Saved data entries:
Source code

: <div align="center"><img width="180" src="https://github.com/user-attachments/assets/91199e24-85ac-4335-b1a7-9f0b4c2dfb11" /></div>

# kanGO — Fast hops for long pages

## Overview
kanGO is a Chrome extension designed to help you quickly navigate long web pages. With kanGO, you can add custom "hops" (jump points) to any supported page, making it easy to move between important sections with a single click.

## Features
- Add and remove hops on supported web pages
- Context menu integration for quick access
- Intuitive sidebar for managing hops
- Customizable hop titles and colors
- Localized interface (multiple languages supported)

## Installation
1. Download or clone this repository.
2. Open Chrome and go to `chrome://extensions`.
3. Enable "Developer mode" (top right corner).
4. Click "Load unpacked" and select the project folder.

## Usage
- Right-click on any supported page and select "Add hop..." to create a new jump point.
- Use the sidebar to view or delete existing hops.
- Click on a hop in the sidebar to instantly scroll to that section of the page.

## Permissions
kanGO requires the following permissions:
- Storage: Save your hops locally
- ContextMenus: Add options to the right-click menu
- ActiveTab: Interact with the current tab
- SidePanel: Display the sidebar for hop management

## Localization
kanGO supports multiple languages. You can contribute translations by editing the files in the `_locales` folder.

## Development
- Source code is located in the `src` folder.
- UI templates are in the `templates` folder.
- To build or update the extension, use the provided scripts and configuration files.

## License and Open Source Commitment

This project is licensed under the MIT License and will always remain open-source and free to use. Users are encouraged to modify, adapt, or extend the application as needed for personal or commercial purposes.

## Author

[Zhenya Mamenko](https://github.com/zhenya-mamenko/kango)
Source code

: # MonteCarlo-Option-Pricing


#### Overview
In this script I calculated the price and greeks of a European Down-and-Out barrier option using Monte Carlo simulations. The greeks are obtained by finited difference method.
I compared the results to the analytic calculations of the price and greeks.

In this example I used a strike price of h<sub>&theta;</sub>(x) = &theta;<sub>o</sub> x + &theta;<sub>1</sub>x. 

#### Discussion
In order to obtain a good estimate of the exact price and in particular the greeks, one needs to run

• _EXERCISE DETAILS_
Would you print exactly, and only, the lines of the data above from the line with "I compared the" through the line with "#### Discussion", inclusive?

• _RESPONSE TO THIS TASK_
I compared the results to the analytic calculations of the price and greeks.

In this example I used a strike price of h<sub>&theta;</sub>(x) = &theta;<sub>o</sub> x + &theta;<sub>1</sub>x. 

#### Discussion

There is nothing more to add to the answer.